I am one of the former Burnt Mountain rangers and so am disappointed in what has happened on Burnt Mountain. Aspen Skiing Co. customers got sidecountry skiing while some of us locals lost a treasure.



The quiet beauty and solitude, the late afternoon light slanting through aspens and pines, the puffs of snow shimmering in the sunlight as it falls off tree branches in a light breeze. Or the magic silence of a snowy day up there. These experiences are lessened now with hooting and hollering and the noise of scraping skis and boards over moguls and hardpack, which were never encountered in years past.

I understand how people can claim that many people benefit from a sidecountry experience, a suggestion of a wilderness experience. But before Skico disturbed it, Burnt Mountain was more a real wilderness experience – and yet close to civilization – an accessible “pocket wilderness,” as one commenter called it. There was a mix of adventure, beauty and smooth, untracked riding.




Can you please do everything you can to keep Burnt Mountain roadless?
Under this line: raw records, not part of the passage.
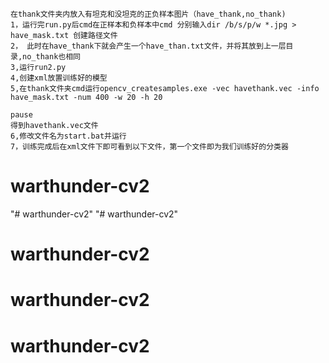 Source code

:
 ```
在thank文件夹内放入有坦克和没坦克的正负样本图片（have_thank,no_thank)
1，运行完run.py后cmd在正样本和负样本中cmd 分别输入dir /b/s/p/w *.jpg > have_mask.txt 创建路径文件
2， 此时在have_thank下就会产生一个have_than.txt文件，并将其放到上一层目录,no_thank也相同
3,运行run2.py
4,创建xml放置训练好的模型
5,在thank文件夹cmd运行opencv_createsamples.exe -vec havethank.vec -info have_mask.txt -num 400 -w 20 -h 20

pause
得到havethank.vec文件
6,修改文件名为start.bat并运行
7，训练完成后在xml文件下即可看到以下文件，第一个文件即为我们训练好的分类器
```
# warthunder-cv2
"# warthunder-cv2" 
"# warthunder-cv2" 
# warthunder-cv2
# warthunder-cv2
# warthunder-cv2
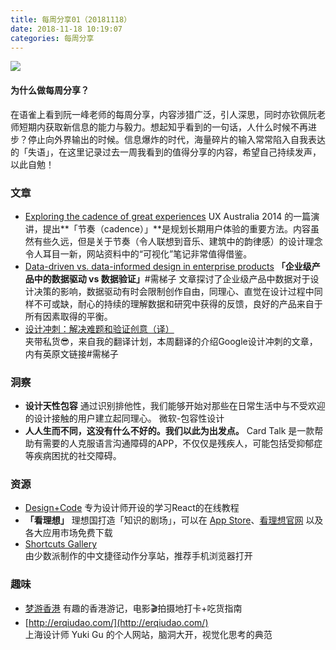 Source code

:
 ```yaml
---
title: 每周分享01（20181118）
date: 2018-11-18 10:19:07
categories: 每周分享
---
```

![](https://cdn.nlark.com/yuque/0/2018/png/120372/1545192351312-c908888f-0132-4c62-987b-6d782a7d6f6a.png)
#### 为什么做每周分享？
在语雀上看到阮一峰老师的每周分享，内容涉猎广泛，引人深思，同时亦钦佩阮老师短期内获取新信息的能力与毅力。想起知乎看到的一句话，人什么时候不再进步？停止向外界输出的时候。信息爆炸的时代，海量碎片的输入常常陷入自我表达的「失语」，在这里记录过去一周我看到的值得分享的内容，希望自己持续发声，以此自勉！
### 文章
- [Exploring the cadence of great experiences](http://www.uxaustralia.com.au/conferences/uxaustralia-2014/presentation/cadence-great-experiences/)
	UX Australia 2014 的一篇演讲，提出**「节奏（cadence）」**是规划长期用户体验的重要方法。内容虽然有些久远，但是关于节奏（令人联想到音乐、建筑中的韵律感）的设计理念令人耳目一新，网站资料中的“可视化”笔记非常值得借鉴。
- [Data-driven vs. data-informed design in enterprise products](https://medium.com/designing-atlassian/data-driven-vs-data-informed-design-in-enterprise-products-538749b1b4eb)
	**「企业级产品中的数据驱动 vs 数据验证」**\#需梯子
	文章探讨了企业级产品中数据对于设计决策的影响，数据驱动有时会限制创作自由，同理心、直觉在设计过程中同样不可或缺，耐心的持续的理解数据和研究中获得的反馈，良好的产品来自于所有因素取得的平衡。
- [设计冲刺：解决难题和验证创意（译）](https://www.yuque.com/u24201/as4it2/em5ncl)  
	夹带私货😎，来自我的翻译计划，本周翻译的介绍Google设计冲刺的文章，内有英原文链接#需梯子

### 洞察
- **设计天性包容**
	通过识别排他性，我们能够开始对那些在日常生活中与不受欢迎的设计接触的用户建立起同理心。
	微软-包容性设计
- **人人生而不同，这没有什么不好的。我们以此为出发点。**
	Card Talk 是一款帮助有需要的人克服语言沟通障碍的APP，不仅仅是残疾人，可能包括受抑郁症等疾病困扰的社交障碍。

### 资源
- [Design+Code](https://designcode.io/)
	专为设计师开设的学习React的在线教程
- **「看理想」** 
	理想国打造「知识的剧场」，可以在 [App Store](https://itunes.apple.com/cn/app/id1342118033)、[看理想官网](https://www.vistopia.com.cn/) 以及各大应用市场免费下载
- [Shortcuts Gallery](https://shortcuts.sspai.com/)  
	由少数派制作的中文捷径动作分享站，推荐手机浏览器打开

### 趣味
- [梦游香港](https://www.yuque.com/hiddentrace/qe6y8s/ckw083)
	有趣的香港游记，电影🎬拍摄地打卡+吃货指南
- [http://erqiudao.com/](http://erqiudao.com/)  
	上海设计师 Yuki Gu 的个人网站，脑洞大开，视觉化思考的典范
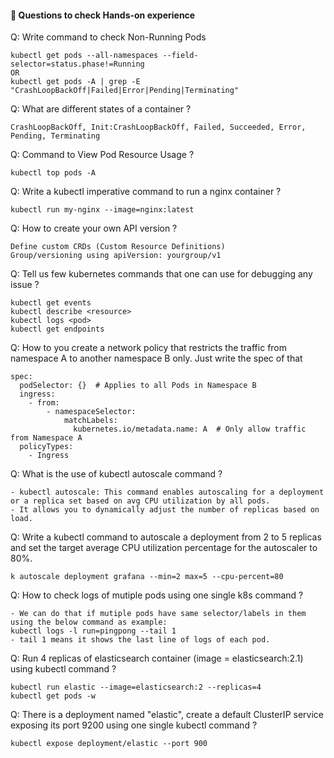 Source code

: #### 📝 Questions to check Hands-on experience 


Q: Write command to check Non-Running Pods
```
kubectl get pods --all-namespaces --field-selector=status.phase!=Running
OR
kubectl get pods -A | grep -E "CrashLoopBackOff|Failed|Error|Pending|Terminating"
```


Q: What are different states of a container ?
```
CrashLoopBackOff, Init:CrashLoopBackOff, Failed, Succeeded, Error, Pending, Terminating
```


Q:  Command to View Pod Resource Usage ?
```
kubectl top pods -A
```


Q: Write a kubectl imperative command to run a nginx container ?
```
kubectl run my-nginx --image=nginx:latest
```


Q: How to create your own API version ? 
```
Define custom CRDs (Custom Resource Definitions)
Group/versioning using apiVersion: yourgroup/v1
```


Q:  Tell us few kubernetes commands that one can use for debugging any issue ?
```
kubectl get events
kubectl describe <resource>
kubectl logs <pod>
kubectl get endpoints
```

Q: How to you create a network policy that restricts the traffic from namespace A to another namespace B only. Just write the spec of that
```
spec:
  podSelector: {}  # Applies to all Pods in Namespace B
  ingress:
    - from:
        - namespaceSelector:
            matchLabels:
              kubernetes.io/metadata.name: A  # Only allow traffic from Namespace A
  policyTypes:
    - Ingress
```

Q: What is the use of kubectl autoscale command ?
```
- kubectl autoscale: This command enables autoscaling for a deployment or a replica set based on avg CPU utilization by all pods.
- It allows you to dynamically adjust the number of replicas based on load.
```

Q: Write a kubectl command to autoscale a deployment from 2 to 5 replicas and set the target average CPU utilization percentage for the autoscaler to 80%.
```
k autoscale deployment grafana --min=2 max=5 --cpu-percent=80
```

Q: How to check logs of mutiple pods using one single k8s command ?
```
- We can do that if mutiple pods have same selector/labels in them using the below command as example:
kubectl logs -l run=pingpong --tail 1
- tail 1 means it shows the last line of logs of each pod.
```

Q: Run 4 replicas of elasticsearch container (image = elasticsearch:2.1) using kubectl command ?
```
kubectl run elastic --image=elasticsearch:2 --replicas=4
kubectl get pods -w
```

Q: There is a deployment named "elastic", create a default ClusterIP service exposing its port 9200 using one single kubectl command ?
```
kubectl expose deployment/elastic --port 900
```

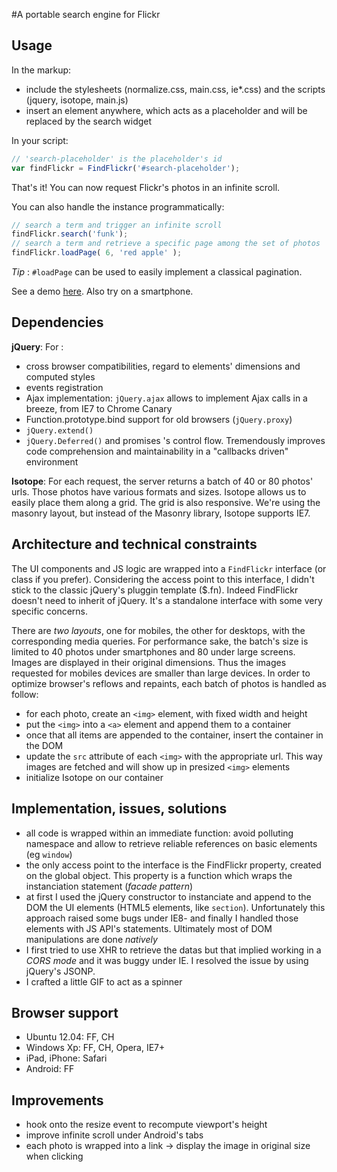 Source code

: #A portable search engine for Flickr


## Usage
In the markup:
  - include the stylesheets (normalize.css, main.css, ie*.css) and the scripts (jquery, isotope, main.js)
  - insert an element anywhere, which acts as a placeholder and will be replaced by the search widget

In your script:
```javascript
// 'search-placeholder' is the placeholder's id
var findFlickr = FindFlickr('#search-placeholder');
```
That's it! You can now request Flickr's photos in an infinite scroll.

You can also handle the instance programmatically:
```javascript
// search a term and trigger an infinite scroll
findFlickr.search('funk');
// search a term and retrieve a specific page among the set of photos
findFlickr.loadPage( 6, 'red apple' );
```
*Tip* : `#loadPage` can be used to easily implement a classical pagination.

See a demo [here](http://tcamp.fr/test/flickr/). Also try on a smartphone.




## Dependencies
**jQuery**:
For :
  - cross browser compatibilities, regard to elements' dimensions and computed styles
  - events registration
  - Ajax implementation: `jQuery.ajax` allows to implement Ajax calls in a breeze,
  from IE7 to Chrome Canary
  - Function.prototype.bind support for old browsers (`jQuery.proxy`)
  - `jQuery.extend()`
  - `jQuery.Deferred()` and promises 's control flow. Tremendously improves code comprehension and maintainability
  in a "callbacks driven" environment

**Isotope**:
For each request, the server returns a batch of 40 or 80 photos' urls. Those photos have various formats
and sizes. Isotope allows us to easily place them along a grid. The grid is also responsive.
We're using the masonry layout, but instead of the Masonry library, Isotope supports IE7.




## Architecture and technical constraints
The UI components and JS logic are wrapped into a `FindFlickr` interface (or class if you prefer).
Considering the access point to this interface, I didn't stick to the classic jQuery's pluggin template ($.fn).
Indeed FindFlickr doesn't need to inherit of jQuery. It's a standalone interface with some very specific
concerns.

There are *two layouts*, one for mobiles, the other for desktops, with the corresponding media queries.
For performance sake, the batch's size is limited to 40 photos under smartphones and 80 under large screens.
Images are displayed in their original dimensions. Thus the images requested for mobiles devices are smaller than
large devices.
In order to optimize browser's reflows and repaints, each batch of photos is handled as follow:
- for each photo, create an `<img>` element, with fixed width and height
- put the `<img>` into a `<a>` element and append them to a container
- once that all items are appended to the container, insert the container in the DOM
- update the `src` attribute of each `<img>` with the appropriate url. This way images
are fetched and will show up in presized `<img>` elements
- initialize Isotope on our container




## Implementation, issues, solutions

  - all code is wrapped within an immediate function: avoid polluting namespace and allow to
  retrieve reliable references on basic elements (eg `window`)
  - the only access point to the interface is the FindFlickr property, created on the global
  object. This property is a function which wraps the instanciation statement (*facade pattern*)
  - at first I used the jQuery constructor to instanciate and append to the DOM the UI elements 
  (HTML5 elements, like `section`). Unfortunately this approach raised some bugs under IE8- and finally
  I handled those elements with JS API's statements. Ultimately most of DOM manipulations are done *natively*
  - I first tried to use XHR to retrieve the datas but that implied working in a *CORS mode* and
  it was buggy under IE. I resolved the issue by using jQuery's JSONP.
  - I crafted a little GIF to act as a spinner




## Browser support
  - Ubuntu 12.04: FF, CH
  - Windows Xp: FF, CH, Opera, IE7+
  - iPad, iPhone: Safari
  - Android: FF




## Improvements
  - hook onto the resize event to recompute viewport's height
  - improve infinite scroll under Android's tabs
  - each photo is wrapped into a link -> display the image in original size when
  clicking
As human incursions into wilderness or wild areas are taking place everywhere you look, I am sorry to see fragmentation and wilderness values diminishing. Should a person like I am just give up on trying to preserve wilderness or wilderness-like values? Should Skico customers have their pleasant wilderness-like experience without having to work a little bit for it, which would give them a more authentic sense of what wilderness is really like?

Can’t they have an enjoyable run on Burnt Mountain without having a manicured way out? Keep the black-diamond designation on Skico maps and signs. I say no road in this roadless area. Can the egress not be so wide and not so long and not so many trees cut down? Yes, the egress can be left much the way it is. Skico customers can now have the taste of the paradise back there. This already has been accomplished.

Now, enough, leave it alone. Don’t spoil the roadless quality. Keep the dense trees and all the unique aesthetic qualities that go with stands of dense trees. There is still a nice mix of treed areas and open parks on the mountain. But no more logging. A road as described in the proposal would ruin the character of this gem, this marvel of relatively undisturbed nature, the fabulous Burnt Mountain!

Thank you for considering my official comment on the matter of the egress.